**EXERCISE:**
Which lines in the records below hold the word "RTextScrollPane"? Copy each of them.
════════════════
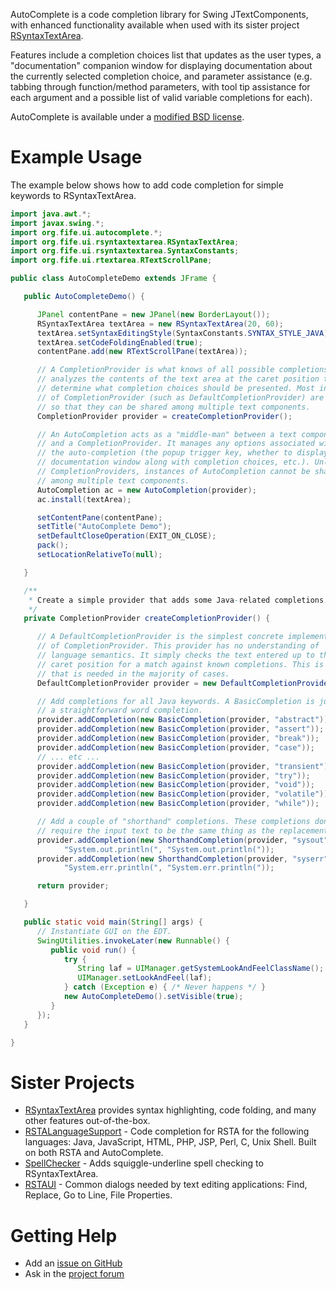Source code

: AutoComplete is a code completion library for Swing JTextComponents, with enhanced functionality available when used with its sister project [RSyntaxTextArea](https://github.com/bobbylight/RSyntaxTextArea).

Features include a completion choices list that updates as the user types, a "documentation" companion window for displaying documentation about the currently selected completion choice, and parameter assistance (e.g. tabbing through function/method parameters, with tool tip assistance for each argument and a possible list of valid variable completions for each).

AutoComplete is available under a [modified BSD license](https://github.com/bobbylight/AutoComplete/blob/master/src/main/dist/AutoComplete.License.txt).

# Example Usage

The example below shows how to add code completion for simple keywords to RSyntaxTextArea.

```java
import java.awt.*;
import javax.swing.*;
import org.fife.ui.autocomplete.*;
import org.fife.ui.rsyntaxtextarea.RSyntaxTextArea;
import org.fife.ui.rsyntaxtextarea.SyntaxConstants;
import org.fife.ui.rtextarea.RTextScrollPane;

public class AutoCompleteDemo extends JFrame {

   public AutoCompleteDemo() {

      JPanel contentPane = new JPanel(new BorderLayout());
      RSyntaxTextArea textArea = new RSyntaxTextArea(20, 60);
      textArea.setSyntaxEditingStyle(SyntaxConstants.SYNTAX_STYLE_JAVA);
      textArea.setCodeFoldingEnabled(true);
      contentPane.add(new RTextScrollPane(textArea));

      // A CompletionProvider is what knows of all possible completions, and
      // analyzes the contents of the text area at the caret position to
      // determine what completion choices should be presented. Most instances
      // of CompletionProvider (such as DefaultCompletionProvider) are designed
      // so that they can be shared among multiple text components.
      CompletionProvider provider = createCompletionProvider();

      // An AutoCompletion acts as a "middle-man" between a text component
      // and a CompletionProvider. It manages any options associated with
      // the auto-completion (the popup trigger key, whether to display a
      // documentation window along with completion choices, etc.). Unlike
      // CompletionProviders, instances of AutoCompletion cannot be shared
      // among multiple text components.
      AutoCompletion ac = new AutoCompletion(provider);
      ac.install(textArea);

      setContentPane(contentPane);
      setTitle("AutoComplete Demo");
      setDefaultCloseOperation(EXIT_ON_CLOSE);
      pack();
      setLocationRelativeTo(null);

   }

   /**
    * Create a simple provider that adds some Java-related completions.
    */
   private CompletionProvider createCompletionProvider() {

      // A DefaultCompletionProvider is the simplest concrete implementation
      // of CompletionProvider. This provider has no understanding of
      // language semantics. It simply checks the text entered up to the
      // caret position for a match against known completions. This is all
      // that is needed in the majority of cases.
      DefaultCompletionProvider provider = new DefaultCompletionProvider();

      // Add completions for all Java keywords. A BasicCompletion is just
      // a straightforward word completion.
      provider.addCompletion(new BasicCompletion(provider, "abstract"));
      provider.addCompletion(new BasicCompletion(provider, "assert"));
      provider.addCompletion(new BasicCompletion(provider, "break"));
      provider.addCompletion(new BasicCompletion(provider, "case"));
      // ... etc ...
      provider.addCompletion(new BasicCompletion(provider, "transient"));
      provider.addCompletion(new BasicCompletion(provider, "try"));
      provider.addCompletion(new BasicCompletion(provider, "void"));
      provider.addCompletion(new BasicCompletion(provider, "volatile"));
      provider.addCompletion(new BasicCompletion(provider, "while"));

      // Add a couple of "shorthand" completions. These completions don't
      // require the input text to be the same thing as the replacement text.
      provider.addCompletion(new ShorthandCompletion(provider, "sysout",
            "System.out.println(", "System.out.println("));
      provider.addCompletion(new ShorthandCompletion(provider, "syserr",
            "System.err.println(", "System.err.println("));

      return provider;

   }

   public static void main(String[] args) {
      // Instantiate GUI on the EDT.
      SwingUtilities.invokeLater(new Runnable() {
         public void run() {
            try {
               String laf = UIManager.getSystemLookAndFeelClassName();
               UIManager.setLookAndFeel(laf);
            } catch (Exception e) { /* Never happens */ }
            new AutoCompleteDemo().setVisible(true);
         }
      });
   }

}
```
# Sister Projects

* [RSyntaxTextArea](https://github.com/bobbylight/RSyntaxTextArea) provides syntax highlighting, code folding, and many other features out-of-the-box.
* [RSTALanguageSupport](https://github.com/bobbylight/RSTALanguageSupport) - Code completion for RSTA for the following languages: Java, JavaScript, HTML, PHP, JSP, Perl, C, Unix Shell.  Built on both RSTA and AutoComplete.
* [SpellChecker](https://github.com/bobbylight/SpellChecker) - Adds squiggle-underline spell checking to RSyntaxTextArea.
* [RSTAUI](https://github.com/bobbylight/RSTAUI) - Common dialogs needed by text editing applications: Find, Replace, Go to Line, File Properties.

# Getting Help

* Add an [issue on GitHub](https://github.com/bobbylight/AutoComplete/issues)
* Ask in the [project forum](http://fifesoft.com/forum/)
════════════════
**THE COMPLETED TASK:**
import org.fife.ui.rtextarea.RTextScrollPane;
      contentPane.add(new RTextScrollPane(textArea));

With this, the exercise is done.